Deploying read/write Autonomous Agents to the public internet creates a massive threat vector. If an LLM has access to a SQL database and a user executes a prompt injection attack, the results can be catastrophic. This playbook details our layered Zero-Trust defense architecture for Agentic GenAI.
1. Anatomy of a Prompt Injection Attack
A standard web application is protected by parameterized queries. LLMs, however, operate on natural language. An attacker can use social engineering against the machine itself to "forget previous instructions" and force the execution of unintended actions.

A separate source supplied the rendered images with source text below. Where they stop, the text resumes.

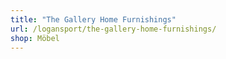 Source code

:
```yaml
---
title: "The Gallery Home Furnishings"
url: /logansport/the-gallery-home-furnishings/
shop: Möbel
---
```

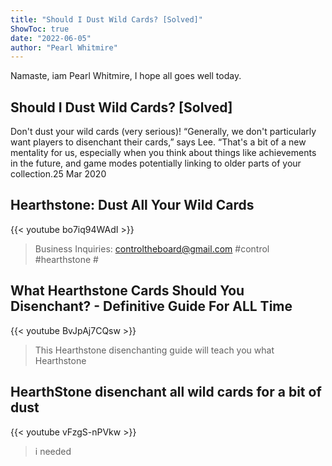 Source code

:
 ```yaml
---
title: "Should I Dust Wild Cards? [Solved]"
ShowToc: true 
date: "2022-06-05"
author: "Pearl Whitmire" 
---
```


Namaste, iam Pearl Whitmire, I hope all goes well today.
## Should I Dust Wild Cards? [Solved]
Don't dust your wild cards (very serious)! “Generally, we don't particularly want players to disenchant their cards,” says Lee. “That's a bit of a new mentality for us, especially when you think about things like achievements in the future, and game modes potentially linking to older parts of your collection.25 Mar 2020

## Hearthstone: Dust All Your Wild Cards
{{< youtube bo7iq94WAdI >}}
>Business Inquiries: controltheboard@gmail.com #control #hearthstone #

## What Hearthstone Cards Should You Disenchant? - Definitive Guide For ALL Time
{{< youtube BvJpAj7CQsw >}}
>This Hearthstone disenchanting guide will teach you what Hearthstone 

## HearthStone disenchant all wild cards for a bit of dust
{{< youtube vFzgS-nPVkw >}}
>i needed 

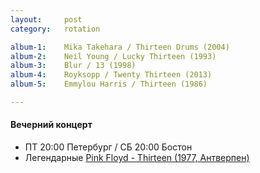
 ```yaml
---
layout:     post
category:   rotation

album-1:    Mika Takehara / Thirteen Drums (2004)
album-2:    Neil Young / Lucky Thirteen (1993)
album-3:    Blur / 13 (1998)
album-4:    Royksopp / Twenty Thirteen (2013)
album-5:    Emmylou Harris / Thirteen (1986)

---
```


#### Вечерний концерт
- ПТ 20:00 Петербург / СБ 20:00 Бостон
- Легендарные [Pink Floyd - Thirteen (1977, Антверпен)](https://www.youtube.com/watch?v=ed44z9GdxG8)

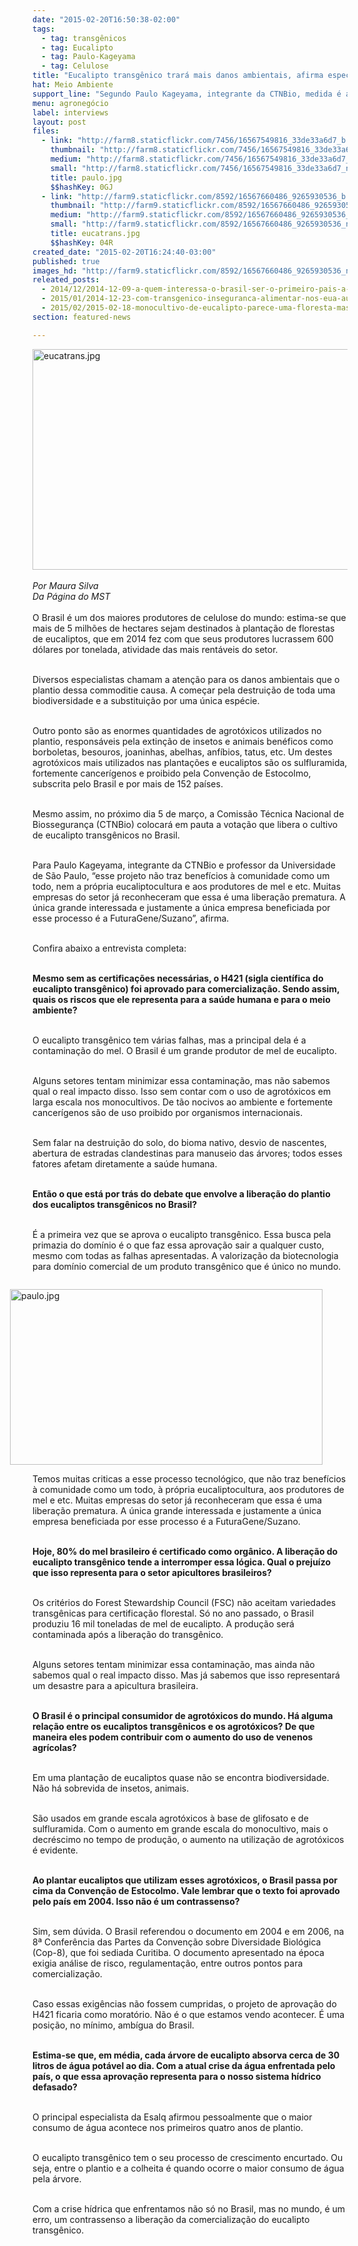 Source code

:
 ```yaml
---
date: "2015-02-20T16:50:38-02:00"
tags:
  - tag: transgênicos
  - tag: Eucalipto
  - tag: Paulo-Kageyama
  - tag: Celulose
title: "Eucalipto transgênico trará mais danos ambientais, afirma especialista"
hat: Meio Ambiente
support_line: "Segundo Paulo Kageyama, integrante da CTNBio, medida é apressada e visa apenas interesses empresariais. "
menu: agronegócio
label: interviews
layout: post
files:
  - link: "http://farm8.staticflickr.com/7456/16567549816_33de33a6d7_b.jpg"
    thumbnail: "http://farm8.staticflickr.com/7456/16567549816_33de33a6d7_t.jpg"
    medium: "http://farm8.staticflickr.com/7456/16567549816_33de33a6d7_z.jpg"
    small: "http://farm8.staticflickr.com/7456/16567549816_33de33a6d7_n.jpg"
    title: paulo.jpg
    $$hashKey: 0GJ
  - link: "http://farm9.staticflickr.com/8592/16567660486_9265930536_b.jpg"
    thumbnail: "http://farm9.staticflickr.com/8592/16567660486_9265930536_t.jpg"
    medium: "http://farm9.staticflickr.com/8592/16567660486_9265930536_z.jpg"
    small: "http://farm9.staticflickr.com/8592/16567660486_9265930536_n.jpg"
    title: eucatrans.jpg
    $$hashKey: 04R
created_date: "2015-02-20T16:24:40-03:00"
published: true
images_hd: "http://farm9.staticflickr.com/8592/16567660486_9265930536_n.jpg"
releated_posts:
  - 2014/12/2014-12-09-a-quem-interessa-o-brasil-ser-o-primeiro-pais-a-liberar-eucalipto-transgenico.md
  - 2015/01/2014-12-23-com-transgenico-inseguranca-alimentar-nos-eua-aumentou-em-57.md
  - 2015/02/2015-02-18-monocultivo-de-eucalipto-parece-uma-floresta-mas-nao-e.md
section: featured-news

---
```

<p><img alt="eucatrans.jpg" height="353" src="http://farm9.staticflickr.com/8592/16567660486_9265930536_b.jpg" width="530" /><br />
<br />
<em>Por Maura Silva<br />
Da P&aacute;gina do MST</em><br />
<br />
O Brasil &eacute; um dos maiores produtores de celulose do mundo: estima-se que mais de 5 milh&otilde;es de hectares sejam destinados &agrave; planta&ccedil;&atilde;o de florestas de eucaliptos, que em 2014 fez com que seus produtores lucrassem 600 d&oacute;lares por tonelada, atividade das mais rent&aacute;veis do setor.</p>

<p><br />
Diversos especialistas chamam a aten&ccedil;&atilde;o para os danos ambientais que o plantio dessa commoditie causa. A come&ccedil;ar pela destrui&ccedil;&atilde;o de toda uma biodiversidade e a substitui&ccedil;&atilde;o por uma &uacute;nica esp&eacute;cie.</p>

<p><br />
Outro ponto s&atilde;o as enormes quantidades de agrot&oacute;xicos utilizados no plantio, respons&aacute;veis pela extin&ccedil;&atilde;o de insetos e animais ben&eacute;ficos como borboletas, besouros, joaninhas, abelhas, anf&iacute;bios, tatus, etc. Um destes agrot&oacute;xicos mais utilizados nas planta&ccedil;&otilde;es e eucaliptos s&atilde;o os sulfluramida, fortemente cancer&iacute;genos e proibido pela Conven&ccedil;&atilde;o de Estocolmo, subscrita pelo Brasil e por mais de 152 pa&iacute;ses.</p>

<p><br />
Mesmo assim, no pr&oacute;ximo dia 5 de mar&ccedil;o, a Comiss&atilde;o T&eacute;cnica Nacional de Biosseguran&ccedil;a (CTNBio) colocar&aacute; em pauta a vota&ccedil;&atilde;o que libera o cultivo de eucalipto transg&ecirc;nicos no Brasil.</p>

<p><br />
Para Paulo Kageyama, integrante da CTNBio e professor da Universidade de S&atilde;o Paulo, &ldquo;esse projeto n&atilde;o traz benef&iacute;cios &agrave; comunidade como um todo, nem a pr&oacute;pria eucaliptocultura e aos produtores de mel e etc. Muitas empresas do setor j&aacute; reconheceram que essa &eacute; uma libera&ccedil;&atilde;o prematura. A &uacute;nica grande interessada e justamente a &uacute;nica empresa beneficiada por esse processo &eacute; a FuturaGene/Suzano&rdquo;, afirma.</p>

<p><br />
Confira abaixo a entrevista completa:</p>

<p><br />
<strong>Mesmo sem as certifica&ccedil;&otilde;es necess&aacute;rias, o H421 (sigla cient&iacute;fica do eucalipto transg&ecirc;nico) foi aprovado para comercializa&ccedil;&atilde;o. Sendo assim, quais os riscos que ele representa para a sa&uacute;de humana e para o meio ambiente?</strong></p>

<p><br />
O eucalipto transg&ecirc;nico tem v&aacute;rias falhas, mas a principal dela &eacute; a contamina&ccedil;&atilde;o do mel. O Brasil &eacute; um grande produtor de mel de eucalipto.</p>

<p><br />
Alguns setores tentam minimizar essa contamina&ccedil;&atilde;o, mas n&atilde;o sabemos qual o real impacto disso. Isso sem contar com o uso de agrot&oacute;xicos em larga escala nos monocultivos. De t&atilde;o nocivos ao ambiente e fortemente cancer&iacute;genos s&atilde;o de uso proibido por organismos internacionais.</p>

<p><br />
Sem falar na destrui&ccedil;&atilde;o do solo, do bioma nativo, desvio de nascentes, abertura de estradas clandestinas para manuseio das &aacute;rvores; todos esses fatores afetam diretamente a sa&uacute;de humana.</p>

<p><br />
<strong>Ent&atilde;o o que est&aacute; por tr&aacute;s do debate que envolve a libera&ccedil;&atilde;o do plantio dos eucaliptos transg&ecirc;nicos no Brasil?</strong></p>

<p><br />
&Eacute; a primeira vez que se aprova o eucalipto transg&ecirc;nico. Essa busca pela primazia do dom&iacute;nio &eacute; o que faz essa aprova&ccedil;&atilde;o sair a qualquer custo, mesmo com todas as falhas apresentadas. A valoriza&ccedil;&atilde;o da biotecnologia para dom&iacute;nio comercial de um produto transg&ecirc;nico que &eacute; &uacute;nico no mundo.</p>

<figure class="image" style="float:right"><img alt="paulo.jpg" height="281" src="http://farm8.staticflickr.com/7456/16567549816_33de33a6d7_b.jpg" width="500" />
<figcaption></figcaption>
</figure>

<p><br />
Temos muitas criticas a esse processo tecnol&oacute;gico, que n&atilde;o traz benef&iacute;cios &agrave; comunidade como um todo, &agrave; pr&oacute;pria eucaliptocultura, aos produtores de mel e etc. Muitas empresas do setor j&aacute; reconheceram que essa &eacute; uma libera&ccedil;&atilde;o prematura. A &uacute;nica grande interessada e justamente a &uacute;nica empresa beneficiada por esse processo &eacute; a FuturaGene/Suzano.</p>

<p><br />
<strong>Hoje, 80% do mel brasileiro &eacute; certificado como org&acirc;nico. A libera&ccedil;&atilde;o do eucalipto transg&ecirc;nico tende a interromper essa l&oacute;gica. Qual o preju&iacute;zo que&nbsp;isso representa para o setor apicultores brasileiros?</strong></p>

<p><br />
Os crit&eacute;rios do Forest Stewardship Council (FSC) n&atilde;o aceitam variedades transg&ecirc;nicas para certifica&ccedil;&atilde;o florestal. S&oacute; no ano passado, o Brasil produziu 16 mil toneladas de mel de eucalipto. A produ&ccedil;&atilde;o ser&aacute; contaminada ap&oacute;s a libera&ccedil;&atilde;o do transg&ecirc;nico.</p>

<p><br />
Alguns setores tentam minimizar essa contamina&ccedil;&atilde;o, mas ainda n&atilde;o sabemos qual o real impacto disso. Mas j&aacute; sabemos que isso representar&aacute; um desastre para a apicultura brasileira.</p>

<p><br />
<strong>O Brasil &eacute; o principal consumidor de agrot&oacute;xicos do mundo. H&aacute; alguma rela&ccedil;&atilde;o entre os eucaliptos transg&ecirc;nicos e os agrot&oacute;xicos? De que maneira eles podem contribuir com o aumento do uso de venenos agr&iacute;colas?</strong></p>

<p><br />
Em uma planta&ccedil;&atilde;o de eucaliptos quase n&atilde;o se encontra biodiversidade. N&atilde;o h&aacute; sobrevida de insetos, animais.</p>

<p><br />
S&atilde;o usados em grande escala agrot&oacute;xicos &agrave; base de glifosato e de sulfluramida. Com o aumento em grande escala do monocultivo, mais o decr&eacute;scimo no tempo de produ&ccedil;&atilde;o, o aumento na utiliza&ccedil;&atilde;o de agrot&oacute;xicos &eacute; evidente.</p>

<p><br />
<strong>Ao plantar eucaliptos que utilizam esses agrot&oacute;xicos, o Brasil passa por cima da Conven&ccedil;&atilde;o de Estocolmo. Vale lembrar que o texto foi aprovado pelo pa&iacute;s em 2004. Isso n&atilde;o &eacute; um contrassenso?</strong></p>

<p><br />
Sim, sem d&uacute;vida. O Brasil referendou o documento em 2004 e em 2006, na 8&ordf; Confer&ecirc;ncia das Partes da Conven&ccedil;&atilde;o sobre Diversidade Biol&oacute;gica (Cop-8), que foi sediada Curitiba. O documento apresentado na &eacute;poca exigia an&aacute;lise de risco, regulamenta&ccedil;&atilde;o, entre outros pontos para comercializa&ccedil;&atilde;o.</p>

<p><br />
Caso essas exig&ecirc;ncias n&atilde;o fossem cumpridas, o projeto de aprova&ccedil;&atilde;o do H421 ficaria como morat&oacute;rio. N&atilde;o &eacute; o que estamos vendo acontecer. &Eacute; uma posi&ccedil;&atilde;o, no m&iacute;nimo, amb&iacute;gua do Brasil. &nbsp;<br />
&nbsp;</p>

<p><strong>Estima-se que, em m&eacute;dia, cada &aacute;rvore de eucalipto absorva cerca de 30 litros de &aacute;gua pot&aacute;vel ao dia. Com a atual crise da &aacute;gua enfrentada pelo pa&iacute;s, o que essa aprova&ccedil;&atilde;o representa para o nosso sistema h&iacute;drico defasado?</strong></p>

<p><br />
O principal especialista da Esalq afirmou pessoalmente que o maior consumo de &aacute;gua acontece nos primeiros quatro anos de plantio.</p>

<p><br />
O eucalipto transg&ecirc;nico tem o seu processo de crescimento encurtado. Ou seja, entre o plantio e a colheita &eacute; quando ocorre o maior consumo de &aacute;gua pela &aacute;rvore.</p>

<p><br />
Com a crise h&iacute;drica que enfrentamos n&atilde;o s&oacute; no Brasil, mas no mundo, &eacute; um erro, um contrassenso a libera&ccedil;&atilde;o da comercializa&ccedil;&atilde;o do eucalipto transg&ecirc;nico.</p>
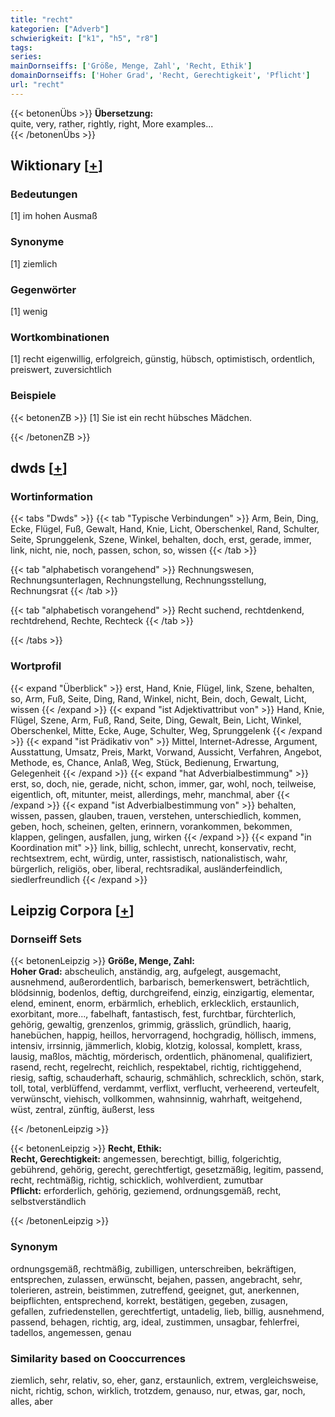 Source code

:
 ```yaml
---
title: "recht"
kategorien: ["Adverb"]
schwierigkeit: ["k1", "h5", "r8"]
tags:
series:
mainDornseiffs: ['Größe, Menge, Zahl', 'Recht, Ethik']
domainDornseiffs: ['Hoher Grad', 'Recht, Gerechtigkeit', 'Pflicht']
url: "recht"
---
```


{{< betonenÜbs >}}
**Übersetzung:**  
quite, very, rather, rightly, right, More examples...  
{{< /betonenÜbs >}}

## Wiktionary [[+](https://de.wiktionary.org/wiki/recht)]

### Bedeutungen
[1] im hohen Ausmaß  

### Synonyme
[1] ziemlich  

### Gegenwörter
[1] wenig  

### Wortkombinationen
[1] recht eigenwillig, erfolgreich, günstig, hübsch, optimistisch, ordentlich, preiswert, zuversichtlich  

### Beispiele
{{< betonenZB >}}
[1] Sie ist ein recht hübsches Mädchen.  

{{< /betonenZB >}}


## dwds [[+](https://www.dwds.de/wb/recht)]

### Wortinformation
{{< tabs "Dwds" >}}
{{< tab "Typische Verbindungen" >}}
Arm, Bein, Ding, Ecke, Flügel, Fuß, Gewalt, Hand, Knie, Licht, Oberschenkel, Rand, Schulter, Seite, Sprunggelenk, Szene, Winkel, behalten, doch, erst, gerade, immer, link, nicht, nie, noch, passen, schon, so, wissen
{{< /tab >}}

{{< tab "alphabetisch vorangehend" >}}
Rechnungswesen, Rechnungsunterlagen, Rechnungstellung, Rechnungsstellung, Rechnungsrat
{{< /tab >}}

{{< tab "alphabetisch vorangehend" >}}
Recht suchend, rechtdenkend, rechtdrehend, Rechte, Rechteck
{{< /tab >}}

{{< /tabs >}}

### Wortprofil
{{< expand "Überblick" >}} erst, Hand, Knie, Flügel, link, Szene, behalten, so, Arm, Fuß, Seite, Ding, Rand, Winkel, nicht, Bein, doch, Gewalt, Licht, wissen {{< /expand >}}
{{< expand "ist Adjektivattribut von" >}} Hand, Knie, Flügel, Szene, Arm, Fuß, Rand, Seite, Ding, Gewalt, Bein, Licht, Winkel, Oberschenkel, Mitte, Ecke, Auge, Schulter, Weg, Sprunggelenk {{< /expand >}}
{{< expand "ist Prädikativ von" >}} Mittel, Internet-Adresse, Argument, Ausstattung, Umsatz, Preis, Markt, Vorwand, Aussicht, Verfahren, Angebot, Methode, es, Chance, Anlaß, Weg, Stück, Bedienung, Erwartung, Gelegenheit {{< /expand >}}
{{< expand "hat Adverbialbestimmung" >}} erst, so, doch, nie, gerade, nicht, schon, immer, gar, wohl, noch, teilweise, eigentlich, oft, mitunter, meist, allerdings, mehr, manchmal, aber {{< /expand >}}
{{< expand "ist Adverbialbestimmung von" >}} behalten, wissen, passen, glauben, trauen, verstehen, unterschiedlich, kommen, geben, hoch, scheinen, gelten, erinnern, vorankommen, bekommen, klappen, gelingen, ausfallen, jung, wirken {{< /expand >}}
{{< expand "in Koordination mit" >}} link, billig, schlecht, unrecht, konservativ, recht, rechtsextrem, echt, würdig, unter, rassistisch, nationalistisch, wahr, bürgerlich, religiös, ober, liberal, rechtsradikal, ausländerfeindlich, siedlerfreundlich {{< /expand >}}

## Leipzig Corpora [[+](https://corpora.uni-leipzig.de/en/res?word=recht&corpusId=deu_newscrawl-public_2018)]

### Dornseiff Sets
{{< betonenLeipzig >}}
**Größe, Menge, Zahl:**  
**Hoher Grad:** abscheulich, anständig, arg, aufgelegt, ausgemacht, ausnehmend, außerordentlich, barbarisch, bemerkenswert, beträchtlich, blödsinnig, bodenlos, deftig, durchgreifend, einzig, einzigartig, elementar, elend, eminent, enorm, erbärmlich, erheblich, erklecklich, erstaunlich, exorbitant, more..., fabelhaft, fantastisch, fest, furchtbar, fürchterlich, gehörig, gewaltig, grenzenlos, grimmig, grässlich, gründlich, haarig, hanebüchen, happig, heillos, hervorragend, hochgradig, höllisch, immens, intensiv, irrsinnig, jämmerlich, klobig, klotzig, kolossal, komplett, krass, lausig, maßlos, mächtig, mörderisch, ordentlich, phänomenal, qualifiziert, rasend, recht, regelrecht, reichlich, respektabel, richtig, richtiggehend, riesig, saftig, schauderhaft, schaurig, schmählich, schrecklich, schön, stark, toll, total, verblüffend, verdammt, verflixt, verflucht, verheerend, verteufelt, verwünscht, viehisch, vollkommen, wahnsinnig, wahrhaft, weitgehend, wüst, zentral, zünftig, äußerst, less  

{{< /betonenLeipzig >}}


{{< betonenLeipzig >}}
**Recht, Ethik:**  
**Recht, Gerechtigkeit:** angemessen, berechtigt, billig, folgerichtig, gebührend, gehörig, gerecht, gerechtfertigt, gesetzmäßig, legitim, passend, recht, rechtmäßig, richtig, schicklich, wohlverdient, zumutbar  
**Pflicht:** erforderlich, gehörig, geziemend, ordnungsgemäß, recht, selbstverständlich  

{{< /betonenLeipzig >}}

### Synonym
ordnungsgemäß, rechtmäßig, zubilligen, unterschreiben, bekräftigen, entsprechen, zulassen, erwünscht, bejahen, passen, angebracht, sehr, tolerieren, astrein, beistimmen, zutreffend, geeignet, gut, anerkennen, beipflichten, entsprechend, korrekt, bestätigen, gegeben, zusagen, gefallen, zufriedenstellen, gerechtfertigt, untadelig, lieb, billig, ausnehmend, passend, behagen, richtig, arg, ideal, zustimmen, unsagbar, fehlerfrei, tadellos, angemessen, genau


### Similarity based on Cooccurrences
ziemlich, sehr, relativ, so, eher, ganz, erstaunlich, extrem, vergleichsweise, nicht, richtig, schon, wirklich, trotzdem, genauso, nur, etwas, gar, noch, alles, aber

2. The Layered Defense Architecture
Relying purely on "system prompts" to stop injections is a failing strategy. An LLM's stochastic nature means it can be bypassed. We implement strict defense-in-depth methodologies.
3. Multi-Model Guardrails
3.1 Input Filtering (The Shield)
Before the core logic LLM sees a prompt, it is routed through an "Input Guardrail" model. This is generally a smaller, faster model (like Llama 3 8B or a dedicated classifier) trained explicitly to detect jailbreak attempts, toxic phrasing, and prompt overrides. If the guardrail flags the prompt, the request is immediately dropped before costly core inference occurs.
3.2 Output Data Loss Prevention (DLP)
Similarly, all output generated by the Agent must pass through an Output Guardrail. This model scans the generated text via RegEx and neural classifiers to detect Data Exfiltration. If the system accidentally generates un-masked PII, Credit Card Data, or internal API keys, the Output Guardrail aggressively redacts it before it reaches the client.
4. IAM Constraints and Database Sandboxing
Even if the LLM goes rogue, its blast radius must be surgically constrained.
- Role-Based Access Control (RBAC): The LangChain agent running in AWS ECS operates under an IAM Role with strict least-privilege policies. It cannot provision infrastructure.
- Database Sandboxing: Agents executing natural language to SQL queries are restricted to highly specific views within the database. They operate under a read-only DB user role. Destructive mutations (INSERT, UPDATE, DELETE) are explicitly blocked at the database engine level, not just the LLM level.